The TSL’s Daily Horror Grindhouse: Color Me Blood Red (dir by Herschell Gordon Lewis)


color_me_blood_red_film_poster

That sure is an interesting poster, isn’t it?  The poster for Color Me Blood Red pretty much screams grindhouse and if you didn’t already know that this 1965 film was directed by Herschell Gordon Lewis and produced by David Friedman, you’d be able to guess just from looking at it.  My favorite part of the poster is the promise that Color Me Blood Red is “drenched in crimson color.”

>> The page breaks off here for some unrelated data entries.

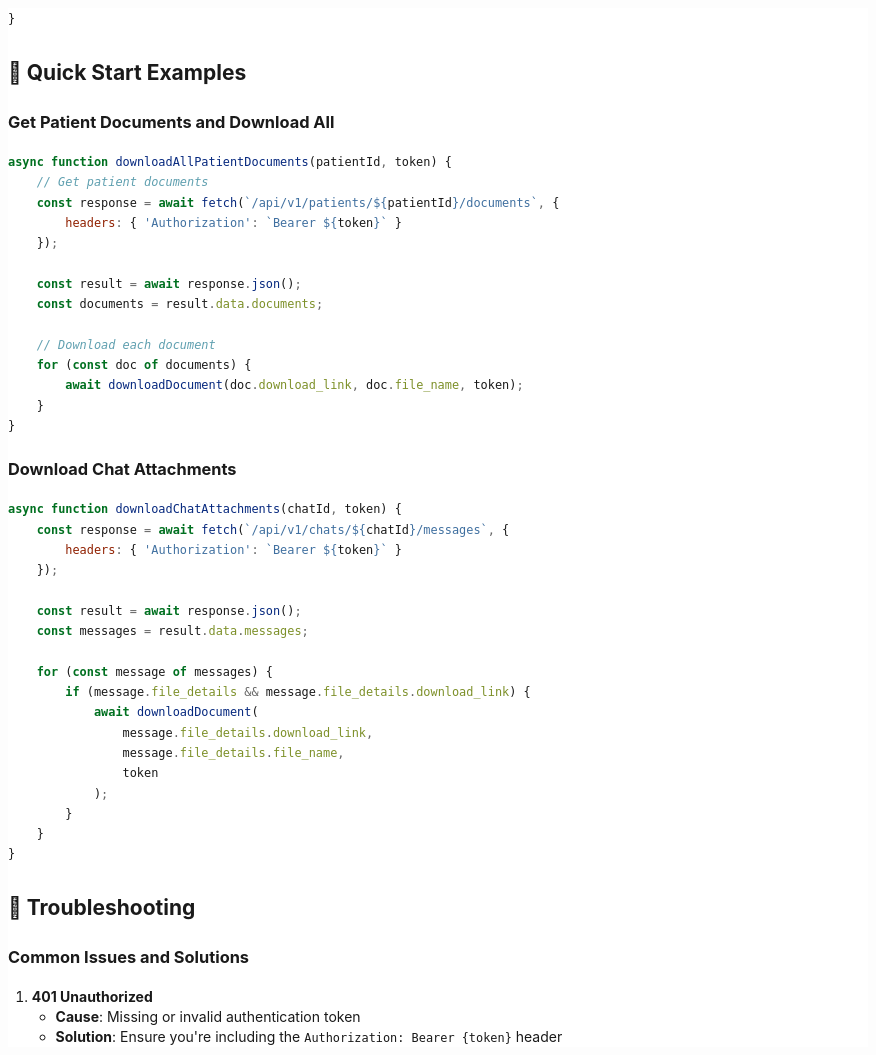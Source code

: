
 ```javascript
}
```

## 🚀 Quick Start Examples

### Get Patient Documents and Download All
```javascript
async function downloadAllPatientDocuments(patientId, token) {
    // Get patient documents
    const response = await fetch(`/api/v1/patients/${patientId}/documents`, {
        headers: { 'Authorization': `Bearer ${token}` }
    });
    
    const result = await response.json();
    const documents = result.data.documents;
    
    // Download each document
    for (const doc of documents) {
        await downloadDocument(doc.download_link, doc.file_name, token);
    }
}
```

### Download Chat Attachments
```javascript
async function downloadChatAttachments(chatId, token) {
    const response = await fetch(`/api/v1/chats/${chatId}/messages`, {
        headers: { 'Authorization': `Bearer ${token}` }
    });
    
    const result = await response.json();
    const messages = result.data.messages;
    
    for (const message of messages) {
        if (message.file_details && message.file_details.download_link) {
            await downloadDocument(
                message.file_details.download_link,
                message.file_details.file_name,
                token
            );
        }
    }
}
```

## 🔧 Troubleshooting

### Common Issues and Solutions

1. **401 Unauthorized**
   - **Cause**: Missing or invalid authentication token
   - **Solution**: Ensure you're including the `Authorization: Bearer {token}` header
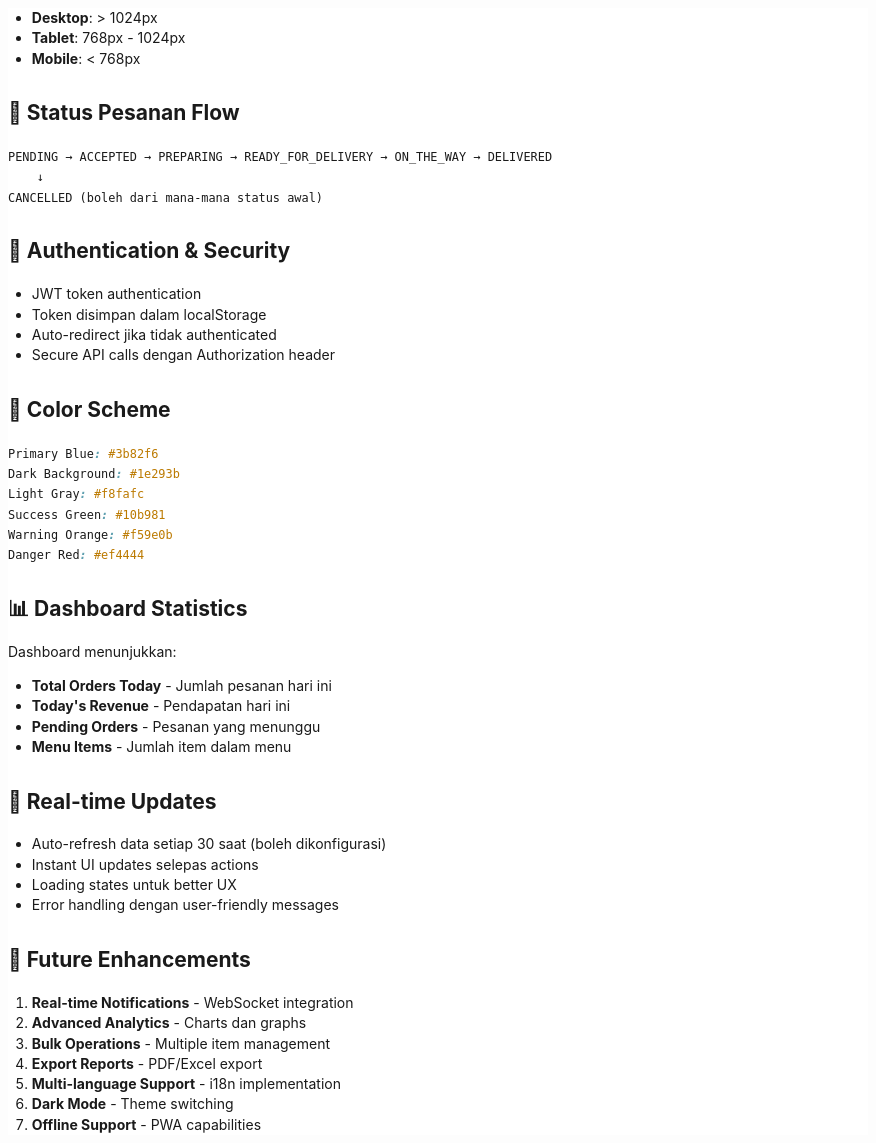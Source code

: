 - **Desktop**: > 1024px
- **Tablet**: 768px - 1024px
- **Mobile**: < 768px

## 🎯 Status Pesanan Flow

```
PENDING → ACCEPTED → PREPARING → READY_FOR_DELIVERY → ON_THE_WAY → DELIVERED
    ↓
CANCELLED (boleh dari mana-mana status awal)
```

## 🔐 Authentication & Security

- JWT token authentication
- Token disimpan dalam localStorage
- Auto-redirect jika tidak authenticated
- Secure API calls dengan Authorization header

## 🎨 Color Scheme

```css
Primary Blue: #3b82f6
Dark Background: #1e293b
Light Gray: #f8fafc
Success Green: #10b981
Warning Orange: #f59e0b
Danger Red: #ef4444
```

## 📊 Dashboard Statistics

Dashboard menunjukkan:
- **Total Orders Today** - Jumlah pesanan hari ini
- **Today's Revenue** - Pendapatan hari ini
- **Pending Orders** - Pesanan yang menunggu
- **Menu Items** - Jumlah item dalam menu

## 🔄 Real-time Updates

- Auto-refresh data setiap 30 saat (boleh dikonfigurasi)
- Instant UI updates selepas actions
- Loading states untuk better UX
- Error handling dengan user-friendly messages

## 🚀 Future Enhancements

1. **Real-time Notifications** - WebSocket integration
2. **Advanced Analytics** - Charts dan graphs
3. **Bulk Operations** - Multiple item management
4. **Export Reports** - PDF/Excel export
5. **Multi-language Support** - i18n implementation
6. **Dark Mode** - Theme switching
7. **Offline Support** - PWA capabilities
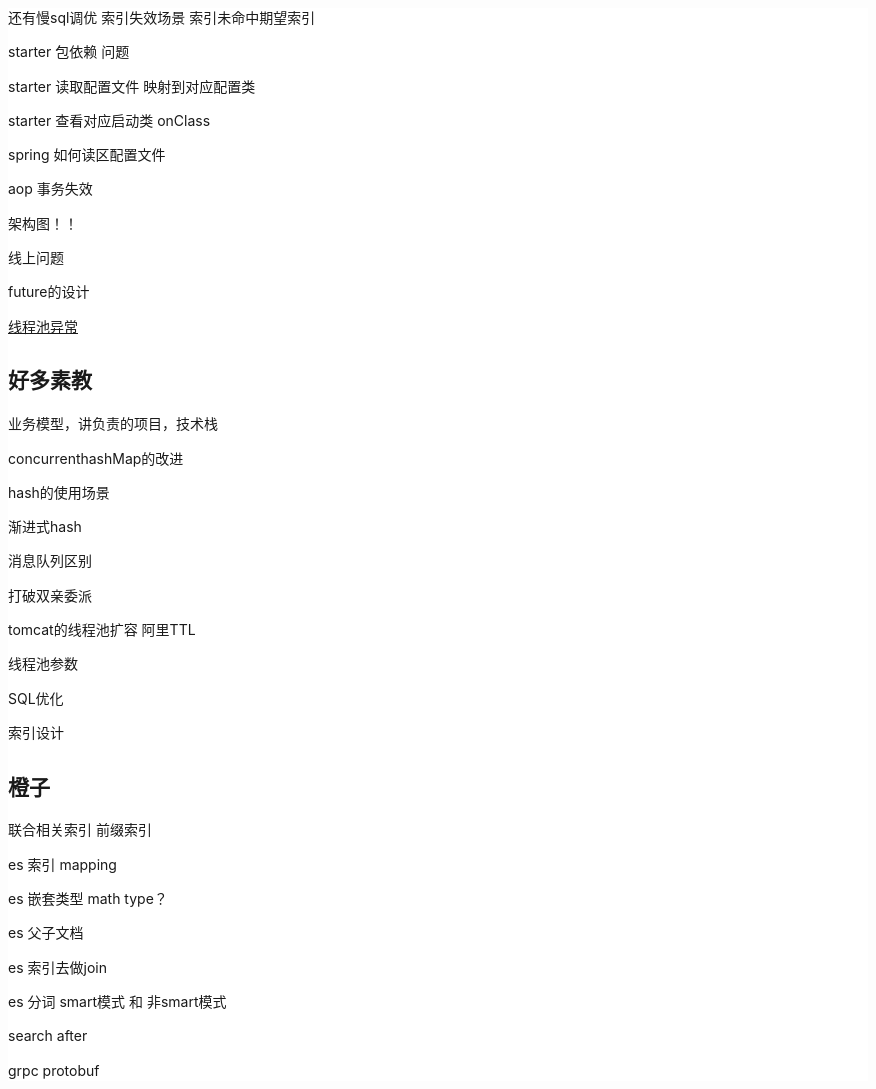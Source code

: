 还有慢sql调优  索引失效场景 索引未命中期望索引

 starter 包依赖 问题

starter 读取配置文件 映射到对应配置类

starter 查看对应启动类 onClass

spring 如何读区配置文件

aop 事务失效

架构图！！

线上问题

future的设计

[线程池异常](https://zhuanlan.zhihu.com/p/136571068)



## 好多素教

业务模型，讲负责的项目，技术栈

concurrenthashMap的改进

hash的使用场景

渐进式hash

消息队列区别

打破双亲委派

tomcat的线程池扩容  阿里TTL

线程池参数

SQL优化

索引设计



## 橙子

联合相关索引 前缀索引

es 索引 mapping 	

es 嵌套类型 math type？

es 父子文档

es 索引去做join

es 分词 smart模式 和 非smart模式

search after

grpc  protobuf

There’s a lot of blood in Color Me Blood Red.  In fact, it’s a movie about blood.  Adam Sorg (played by Gordon Oas-Heim, who I’m going to guess was not a professional actor because, otherwise, why wouldn’t he have changed his name to Gordon O?) is a painter who hasn’t had much success.  Sure, he has a house on the beach and he has a girlfriend named Gigi (Elyn Warner) who is willing to model for him but one thing that Adam doesn’t have is respect.  No one wants to buy his paintings!  Could it be because Adam is living in a city full of Philistines?  That’s what Adam seems to believe but I think a far bigger problem is the fact that Adam is not a very good painter.  His paintings are cartoonish and his use of color is more than a little dull.  However, after Gigi cuts her finger and bleeds all over one of his canvases, Adam discovers that he has now found the perfect shade of red!

So, he decides to paint with blood.  Unfortunately, Gigi doesn’t want to give him any more of her blood.  So, Adam decides to open his own veins and use his own blood but he faints before he can finish his latest masterpiece.  What is Adam to do?  Well, he can always kill Gigi and use her blood.  And, of course, there’s always a fresh supply of teenagers showing up on the beach…

What’s sad about all this is that, even after Adam discovers that blood is the perfect shade of red, he’s still not a very good painter.  Believe me, I understand.  I majored in Art History.  The majority of my friends are artists.  Some paint, some write, some take pictures.  Believe me — I get it.  We all go through that phase where we fool ourselves into thinking that undeveloped talent, lazy thinking, and lack of ability is the same thing as having a unique vision that is destined to be unappreciated.  But most artists either eventually find their own voice or they give up by the time they turn 28.  Adam, on the other hand, is a middle-aged guy who is still acting like a student in an Intro to Graphic Design class.  What I’m saying is that blood is useless without a unique vision.  The perfect shade of red isn’t going to help if you still don’t have your own voice.

Then again, maybe I’m taking the film too seriously.

And really, that’s something you should never do when you’re reviewing a Herschell Gordon Lewis film.  Color Me Blood Red was the third part of Lewis’s blood trilogy but, unfortunately, it’s never quite as effective or memorable as either Blood Fest or Two Thousand Maniacs.  As silly as certain parts of the film may be, Blood Feast‘s gore still has the power to shock.  Two Thousand Maniacs is pure nightmare fuel.  Color Me Blood Red, meanwhile, is kind of bland.  It feels more like a successor to The Undertaker and His Pals than Blood Feast.

That said, the film is worth watching for some of the dialogue.  The entire film is full of campy lines, the majority of which are so strange that they give the proceedings an almost dream-like feel.

“Dig that crazy driftwood!” someone says upon spotting a corpse in the water.

“You mean the type who earn an honest living painting houses?” someone else says when asked for his opinion on artists.

And, of course, there’s my favorite line: “HOLY BANANAS!  It’s a girl’s leg!”

Color Me Blood Red is the least essential entry in the blood trilogy but, if you’re a Lewis/Friedman completist, you know you’re going to have to watch it.  So, you might as well sit back and enjoy it for the frequently silly little movie that it is.